Input data Start Marker

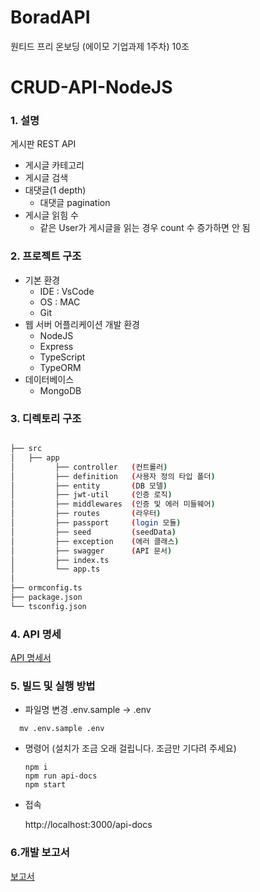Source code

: # BoradAPI
원티드 프리 온보딩 (에이모 기업과제 1주차) 10조 


# CRUD-API-NodeJS
### 1. 설명
 게시판 REST API
- 게시글 카테고리
- 게시글 검색
- 대댓글(1 depth)
    - 대댓글 pagination
- 게시글 읽힘 수
    - 같은 User가 게시글을 읽는 경우 count 수 증가하면 안 됨

### 2. 프로젝트 구조
- 기본 환경
  - IDE : VsCode 
  - OS : MAC
  - Git
- 웹 서버 어플리케이션 개발 환경
  - NodeJS
  - Express
  - TypeScript
  - TypeORM
- 데이터베이스
  - MongoDB 
### 3. 디렉토리 구조

```bash

├── src
│   ├── app
│         ├── controller   (컨트롤러)
│         ├── definition   (사용자 정의 타입 폴더)
│         ├── entity       (DB 모델)
│         ├── jwt-util     (인증 로직)
│         ├── middlewares  (인증 및 에러 미들웨어)
│         ├── routes       (라우터)
│         ├── passport     (login 모듈)
│         ├── seed         (seedData)
│         ├── exception    (에러 클래스)
│         ├── swagger      (API 문서)
│         ├── index.ts 
│         └── app.ts
│
├── ormconfig.ts
├── package.json 
└── tsconfig.json 

``` 
    
### 4. API 명세
[API 명세서]()

### 5. 빌드 및 실행 방법
- 파일명 변경 .env.sample ->  .env 
```
  mv .env.sample .env
  ```
- 명령어  (설치가 조금 오래 걸립니다. 조금만 기다려 주세요)
   ```shell
   npm i
   npm run api-docs
   npm start
   ```
- 접속

   http://localhost:3000/api-docs 

### 6.개발 보고서

 [보고서](https://github.com/earthkingman/BoradAPI/wiki)
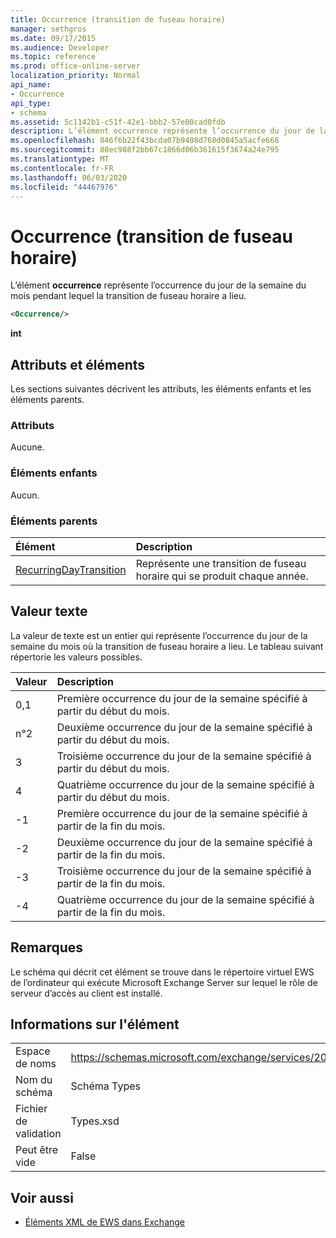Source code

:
 ```yaml
---
title: Occurrence (transition de fuseau horaire)
manager: sethgros
ms.date: 09/17/2015
ms.audience: Developer
ms.topic: reference
ms.prod: office-online-server
localization_priority: Normal
api_name:
- Occurrence
api_type:
- schema
ms.assetid: 5c1142b1-c51f-42e1-bbb2-57e00cad0fdb
description: L’élément occurrence représente l’occurrence du jour de la semaine du mois pendant lequel la transition de fuseau horaire a lieu.
ms.openlocfilehash: 846f6b22f43bcda07b9408d768d0845a5acfe668
ms.sourcegitcommit: 88ec988f2bb67c1866d06b361615f3674a24e795
ms.translationtype: MT
ms.contentlocale: fr-FR
ms.lasthandoff: 06/03/2020
ms.locfileid: "44467976"
---
```

# <a name="occurrence-time-zone-transition"></a>Occurrence (transition de fuseau horaire)

L’élément **occurrence** représente l’occurrence du jour de la semaine du mois pendant lequel la transition de fuseau horaire a lieu. 
  
```xml
<Occurrence/>
```

**int**

## <a name="attributes-and-elements"></a>Attributs et éléments

Les sections suivantes décrivent les attributs, les éléments enfants et les éléments parents.
  
### <a name="attributes"></a>Attributs

Aucune.
  
### <a name="child-elements"></a>Éléments enfants

Aucun.
  
### <a name="parent-elements"></a>Éléments parents

|**Élément**|**Description**|
|:-----|:-----|
|[RecurringDayTransition](recurringdaytransition.md) <br/> |Représente une transition de fuseau horaire qui se produit chaque année.  <br/> |
   
## <a name="text-value"></a>Valeur texte

La valeur de texte est un entier qui représente l’occurrence du jour de la semaine du mois où la transition de fuseau horaire a lieu. Le tableau suivant répertorie les valeurs possibles.
  
|**Valeur**|**Description**|
|:-----|:-----|
|0,1  <br/> |Première occurrence du jour de la semaine spécifié à partir du début du mois.  <br/> |
|n°2  <br/> |Deuxième occurrence du jour de la semaine spécifié à partir du début du mois.  <br/> |
|3  <br/> |Troisième occurrence du jour de la semaine spécifié à partir du début du mois.  <br/> |
|4   <br/> |Quatrième occurrence du jour de la semaine spécifié à partir du début du mois.  <br/> |
|-1  <br/> |Première occurrence du jour de la semaine spécifié à partir de la fin du mois.  <br/> |
|-2  <br/> |Deuxième occurrence du jour de la semaine spécifié à partir de la fin du mois.  <br/> |
|-3  <br/> |Troisième occurrence du jour de la semaine spécifié à partir de la fin du mois.  <br/> |
|-4  <br/> |Quatrième occurrence du jour de la semaine spécifié à partir de la fin du mois.  <br/> |
   
## <a name="remarks"></a>Remarques

Le schéma qui décrit cet élément se trouve dans le répertoire virtuel EWS de l’ordinateur qui exécute Microsoft Exchange Server sur lequel le rôle de serveur d’accès au client est installé.
  
## <a name="element-information"></a>Informations sur l'élément

|||
|:-----|:-----|
|Espace de noms  <br/> |https://schemas.microsoft.com/exchange/services/2006/types  <br/> |
|Nom du schéma  <br/> |Schéma Types  <br/> |
|Fichier de validation  <br/> |Types.xsd  <br/> |
|Peut être vide  <br/> |False  <br/> |
   
## <a name="see-also"></a>Voir aussi

- [Éléments XML de EWS dans Exchange](ews-xml-elements-in-exchange.md)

Input data End Marker

● **Task instructions**: Please copy each line of the records above in which the word "https" can be found.

● **Written response**:
 [보고서](https://github.com/earthkingman/BoradAPI/wiki)
|Espace de noms  <br/> |https://schemas.microsoft.com/exchange/services/2006/types  <br/> |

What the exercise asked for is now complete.